Raden Saleh Sjarif Boestaman - Javanese Mail Station - 1876 (Dok. Museum MACAN)
Raden Saleh Sjarif Boestaman - Javanese Mail Station - 1876 (Dok. Museum MACAN)

Pameran ‘di sini, d.l.l.’ menampilkan lukisan-lukisan utama dari koleksi Museum yang menggambarkan lanskap. Dii antaranya dua lukisan oleh Raden Saleh (l. Hindia Belanda, sekitar 1811–1880), di mana karya Indies Landscape (1853) dan Javanese Mail Station (1879) adalah lukisan yang terhubung dengan pengalaman kolonial.

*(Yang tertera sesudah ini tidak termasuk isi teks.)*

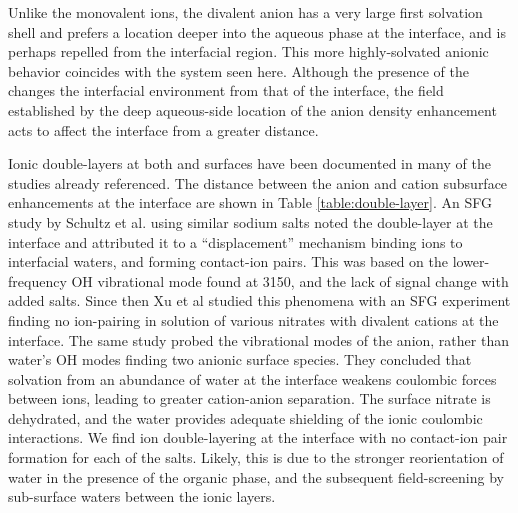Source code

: Unlike the monovalent ions, the divalent \sul anion has a very large first solvation shell and prefers a location deeper into the aqueous phase at the \airwat interface,\cite{Salvador2003} and is perhaps repelled from the interfacial region.\cite{Gopalakrishnan2005} This more highly-solvated anionic behavior coincides with the \ctcwat system seen here. Although the presence of the \ctc changes the interfacial environment from that of the \airwat interface, the field established by the deep aqueous-side location of the \sul anion density enhancement acts to affect the interface from a greater distance. 

Ionic double-layers at both \airwat and \ctcwat surfaces have been documented in many of the studies already referenced. The distance between the anion and cation subsurface enhancements at the \ctcwat interface are shown in Table \ref{table:double-layer}. An SFG study by Schultz et al. using similar sodium salts noted the double-layer at the \airwat interface and attributed it to a ``displacement'' mechanism binding ions to interfacial waters, and forming contact-ion pairs. This was based on the lower-frequency OH vibrational mode found at 3150\cm, and the lack of signal change with added salts. Since then Xu et al studied this phenomena with an SFG experiment finding no ion-pairing in solution of various nitrates with divalent cations at the \airwat interface.\cite{Xu2009} The same study probed the vibrational modes of the \nit anion, rather than water's OH modes finding two anionic surface species. They concluded that solvation from an abundance of water at the interface weakens coulombic forces between ions, leading to greater cation-anion separation. The surface nitrate is dehydrated, and the water provides adequate shielding of the ionic coulombic interactions. We find ion double-layering at the \ctcwat interface with no contact-ion pair formation for each of the salts. Likely, this is due to the stronger reorientation of water in the presence of the organic phase, and the subsequent field-screening by sub-surface waters between the ionic layers.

Hal ini terlihat kontras dengan lukisan View across the Sawahs to Gunung Agung (1939) oleh Walter Spies (l. Russia, 1895–1942) yang menggambarkan imajinasi Eropa mengenai Bali yang mistis, sensual, dan sinematik.

Ada juga Karya-karya S. Sudjojono, Hendra Gunawan, Affandi, Itji Tarmizi, Sudjana Kerton, dan perupa Indonesia lainnya yang hadir pada masa Kemerdekaan Indonesia dari zaman penjajahan. Karya mereka menandai sejumlah cara yang dilakukan oleh para perupa untuk merepresentasikan rakyat jelata dalam bentuk seni lukis, dan menjadi upaya untuk mendefinisikan identitas nasional yang merefleksikan pengalaman sosial dan budaya setempat.

Baca Juga: Museum Macan Buka Pameran Ghost Nets: Awakening the Drifting Giants

Pameran ini juga menampilkan karya dari: Adrien-Jean Le, Affandi, Ahmad Sadali, Alexander Sebastianus, Arahmaiani, Ashley Bickerton, Ay Tjoe Christine, Djoko Pekik, Dullah, F.X. Harsono, Hendra Gunawan, Handiwirman Saputra, Hendra Gunawan, I GAK Murniasih, I Gusti Nyoman Lempad, Irfan Hendrian, Itji Tarmizi, Jeihan Sukmantoro, Lee Man Fong, Maryanto, Miguel Covarrubias, Nadiah Bamadhaj, Raden Saleh, Rudi Mantofani, Rudolf Bonnet, Rusli, Sudjana Kerton, S. Sudjojono, Sunaryo, Theo Meier, Trubus Soedarsono, Walter Spies, dan Widayat.

Pada pameran ini, istilah ‘d.l.l’ menjadi titik awal untuk terlibat dalam beberapa percakapan kompleks yang muncul ketika kita berpikir tentang manifestasi kekuasaan di ranah publik dan hubungannya dengan bentang alam dan kedaerahan Indonesia. “ ‘Di sini, d.l.l.’ mengingatkan kita pada betapa isu terkait identitas, kepemilikan, dan keterikatan pada suatu wilayah merupakan proses yang berkesinambungan,” kata Aaron.